He considers the program “good technology being put to a use at best stupid and at worst degrading.” But of that moment, “I don’t recall any other instances of male bonding or any other time when a woman (employee) was excluded from anything because of her sex . . . everybody felt uncomfortable and for a legitimate reason--it was offensive.”

It is not more of the same old paper or video pornography, says Baird, but a program that turns the passive viewer into a participant. Would reaction be so cool, she says, “if this were MacLynching or MacConcentration Camp?”

In a country where the FBI says women are sexually assaulted at the rate of one per minute, the prospect of computer pseudo-sex--like violent pornography, satanic rock lyrics, kiddie porn and even racist hate material on computer networks--begs a lot of moral questions.

The oldest is whether a machine is ethically neutral, only as good or bad as its operator, and isolated from its consequences.

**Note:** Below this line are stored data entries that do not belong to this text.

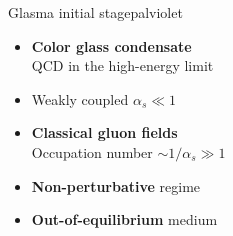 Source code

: \documentclass[aspectratio=169,11pt,usenames,dvipsnames]{beamer}
\begin{document}
\begin{frame}[noframenumbering]
\begin{columns}[onlytextwidth,t]
\begin{center}
\begin{custombox2}{Glasma initial stage}{palviolet}
\begin{varwidth}{0.76\textwidth}
\begin{itemize}
                    \item {\bfseries Color glass condensate}\\[1pt]
                        {\color{lightgray}\scriptsize QCD in the high-energy limit}
                    \item Weakly coupled $\alpha_s\ll 1$
                    \item {\bfseries Classical gluon fields}\\[1pt]
                        {\color{lightgray}\scriptsize Occupation number $\sim 1/\alpha_s\gg 1$}
                    \item {\bfseries Non-perturbative} regime
                    \item {\bfseries Out-of-equilibrium} medium
                    
                \end{itemize}
                \end{varwidth}
            \end{custombox2}


\end{center}
\end{columns}
\end{frame}
\end{document}
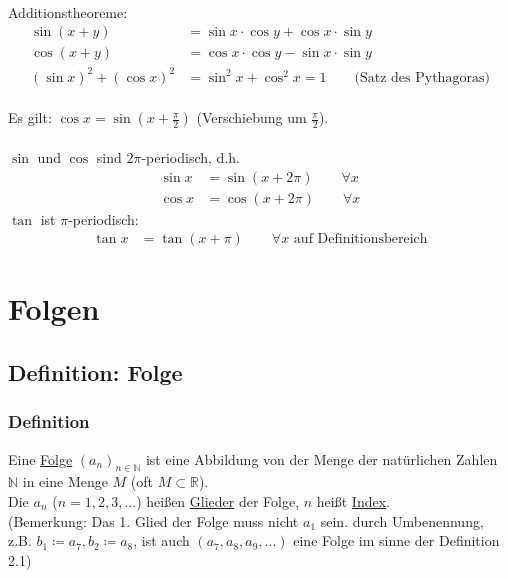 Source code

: \documentclass[12pt, titlepage]{article}
\newcommand{\R}{\mathds{R}}
\newcommand{\N}{\mathds{N}}
\renewcommand{\>}{\rightarrow}
\renewcommand{\*}{\cdot}
\begin{document}
\begin{itemize}
\\
	Additionstheoreme:
	\begin{align*}
		\sin (x+y)&=\sin x\*\cos y+\cos x\* \sin y\\
		\cos(x+y)&=\cos x\*\cos y-\sin x\*\sin y\\
		(\sin x)^2+(\cos x)^2&=\sin^2x+\cos^2x=1\qquad\textrm{(Satz des Pythagoras)}
	\end{align*}
	\\
	Es gilt: $\cos x=\sin (x+\frac{\pi}{2})$ (Verschiebung um $\frac{\pi}{2}$).\\
	\\
	$\sin$ und $\cos$ sind $2\pi$-periodisch, d.h.
	\begin{align*}
		\sin x&=\sin(x+2\pi)\qquad\forall x\\
		\cos x&=\cos (x+2\pi)\qquad\forall x
	\end{align*}
	$\tan$ ist $\pi$-periodisch:
	\begin{align*}
		\tan x&=\tan(x+\pi)\qquad\forall x\textrm{ auf Definitionsbereich}
	\end{align*}
	\end{itemize}
	\newpage
	\section{Folgen}
	\subsection{Definition: Folge}
	\subsubsection*{Definition}
	Eine \underline{Folge} $(a_n)_{n\in\N}$ ist eine Abbildung von der Menge der natürlichen Zahlen $\N$ in eine Menge $M$ (oft $M\subset \R$).\\
	Die $a_n$ ($n=1,2,3,...$) heißen \underline{Glieder} der Folge, $n$ heißt \underline{Index}.\\
	(Bemerkung: Das 1. Glied der Folge muss nicht $a_1$ sein. durch Umbenennung, z.B. $b_1\coloneqq a_7, b_2\coloneqq a_8$, ist auch $(a_7, a_8, a_9, ...)$ eine Folge im sinne der Definition 2.1)
\end{document}
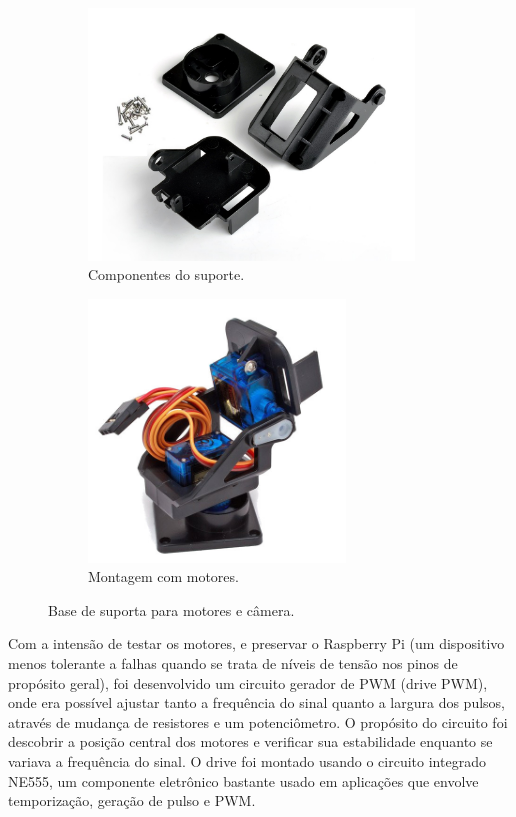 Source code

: \begin{figure}[H]
	\centering
	\begin{subfigure}{.5\textwidth}
		\includegraphics[width=0.95\textwidth]{figuras/base2.jpg}
		\caption{Componentes do suporte.}
		\label{fig:basedesmontada}
	\end{subfigure}%
	\begin{subfigure}{.5\textwidth}
		\includegraphics[width=0.75\textwidth]{figuras/base3.jpg}
		\caption{Montagem com motores.}
		\label{fig:basemontada}
	\end{subfigure}
	\caption{Base de suporta para motores e câmera.}
\end{figure}

Com a intensão de testar os motores, e preservar o Raspberry Pi (um dispositivo menos tolerante a falhas quando se trata de níveis de tensão nos pinos de propósito geral), foi desenvolvido um circuito gerador de PWM (drive PWM), onde era possível ajustar tanto a frequência do sinal quanto a largura dos pulsos, através de mudança de resistores e um potenciômetro. O propósito do circuito foi descobrir a posição central dos motores e verificar sua estabilidade enquanto se variava a frequência do sinal. O drive foi montado usando o circuito integrado NE555, um componente eletrônico bastante usado em aplicações que envolve temporização, geração de pulso e PWM. \par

Yes, say most computer people.

“Like any other technological issue, the potential for good or evil, the villain is by no means the technology but the mind used to use it,” says Magid, who puts MacPlaymate on the same footing as a new computer game to “bomb” villages.

Morality of Machines

Alan Dundes is a UC Berkeley professor of anthropology and folklore who has studied computer humor and workplace graffiti: “The morality of machines is something imputed to them by humans, and this is the problem scientists get in: ‘I’m interested in hydrogen, I don’t care about hydrogen bombs.’ ”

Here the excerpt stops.